Google developed the PageRank scale to assign a score to each page based on many factors. Page importance, content quality, the number of links, and individual page authority are among these factors.
The more time Googlebot crawls your site, the higher your PageRank score.
The crawl can be conducted every few hours for pages with higher authority or those that refresh frequently. However, other pages with no substance can take months or years.
Looking at Google Search Console and isolating the individual page will show you when Google last crawled that particular page on your website.
Google Indexing
Google attempts to understand what a page is about after crawling it. Indexing is the process of processing and analyzing textual content as well as key content tags and attributes such as title elements and alt attributes, images, videos, and more.
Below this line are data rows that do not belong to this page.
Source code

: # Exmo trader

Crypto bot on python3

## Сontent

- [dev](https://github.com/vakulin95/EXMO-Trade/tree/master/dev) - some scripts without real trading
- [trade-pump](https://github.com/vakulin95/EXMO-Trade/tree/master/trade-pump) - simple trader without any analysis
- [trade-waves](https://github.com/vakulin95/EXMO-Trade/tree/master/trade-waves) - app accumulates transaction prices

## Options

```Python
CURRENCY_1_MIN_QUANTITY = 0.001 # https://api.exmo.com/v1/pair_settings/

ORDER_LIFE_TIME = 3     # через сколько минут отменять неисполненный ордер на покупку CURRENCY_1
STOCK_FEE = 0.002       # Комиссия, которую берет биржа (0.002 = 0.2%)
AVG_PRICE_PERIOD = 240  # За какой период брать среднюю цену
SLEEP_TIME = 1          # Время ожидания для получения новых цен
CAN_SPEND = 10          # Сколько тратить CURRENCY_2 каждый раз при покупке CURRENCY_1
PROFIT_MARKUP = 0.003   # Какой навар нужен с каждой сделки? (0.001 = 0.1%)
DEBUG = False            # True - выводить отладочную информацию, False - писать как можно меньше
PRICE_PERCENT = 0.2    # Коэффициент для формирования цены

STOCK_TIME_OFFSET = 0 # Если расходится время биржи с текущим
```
During the indexing process, Google determines whether a page is a duplicate or canonical of another page on the internet. The canonical page is the one that appears in search results. We first group internet pages of similar content to determine the canonical. Then we select the one that is most representative of the group. Alternate versions of the pages in the cluster are helpful in different contexts, such as looking for a specific page or searching on a mobile device.
Google also collects signals about the canonical page and its contents, which may be used in the subsequent stage when the page is served in search results. Some indications include the page’s language, the country where the content is localized, the page’s usability, and other factors.
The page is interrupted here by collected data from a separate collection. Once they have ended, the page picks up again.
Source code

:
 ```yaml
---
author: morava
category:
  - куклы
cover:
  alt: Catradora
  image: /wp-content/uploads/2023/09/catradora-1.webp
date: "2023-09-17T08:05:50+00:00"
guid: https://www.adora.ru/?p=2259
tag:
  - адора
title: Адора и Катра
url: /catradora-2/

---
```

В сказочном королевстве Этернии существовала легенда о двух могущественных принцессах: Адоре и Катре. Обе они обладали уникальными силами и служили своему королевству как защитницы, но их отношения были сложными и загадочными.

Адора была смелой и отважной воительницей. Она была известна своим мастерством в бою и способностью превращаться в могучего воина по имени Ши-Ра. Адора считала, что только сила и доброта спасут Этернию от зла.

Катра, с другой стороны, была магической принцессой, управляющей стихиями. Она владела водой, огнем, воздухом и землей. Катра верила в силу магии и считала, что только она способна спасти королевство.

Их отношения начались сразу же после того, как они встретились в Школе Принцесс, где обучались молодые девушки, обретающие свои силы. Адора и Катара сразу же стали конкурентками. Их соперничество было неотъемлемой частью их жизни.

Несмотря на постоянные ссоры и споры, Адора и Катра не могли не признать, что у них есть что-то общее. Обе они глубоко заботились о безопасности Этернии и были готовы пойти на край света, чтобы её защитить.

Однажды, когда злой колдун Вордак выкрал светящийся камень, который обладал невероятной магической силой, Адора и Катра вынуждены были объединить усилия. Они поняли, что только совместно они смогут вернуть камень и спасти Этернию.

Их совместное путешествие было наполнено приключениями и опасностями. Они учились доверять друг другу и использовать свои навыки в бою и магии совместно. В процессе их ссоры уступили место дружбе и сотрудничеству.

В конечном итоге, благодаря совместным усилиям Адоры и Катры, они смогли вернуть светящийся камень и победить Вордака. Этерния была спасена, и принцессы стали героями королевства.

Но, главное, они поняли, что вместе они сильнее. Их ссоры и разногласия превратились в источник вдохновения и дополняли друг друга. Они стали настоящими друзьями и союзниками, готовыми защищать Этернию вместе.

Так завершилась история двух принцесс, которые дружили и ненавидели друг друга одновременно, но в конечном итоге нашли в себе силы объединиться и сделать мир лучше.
Google index, a massive database hosted on thousands of computers, could store the data about the canonical page and its cluster. Indexing is not guaranteed; not every page processed by Google is indexed.
Indexing is also affected by the page’s content and metadata.
How Google’s spider crawls and indexes, your site may be influenced by factors such as the domain name, backlinks, and internal links.
SEO experts recommend only allowing essential parts of your website to be indexed to achieve accurate search engine rankings. Tags, categories, and other non-essential pages do not need to be indexed, and it may benefit your website’s rankings if they are not.
You can check how Google is indexing your site and identify what can be done to improve its performance using Google’s Search Console, also known as Google Webmaster Tools. The more you add, change, and improve your content, the more activity Google spider detects.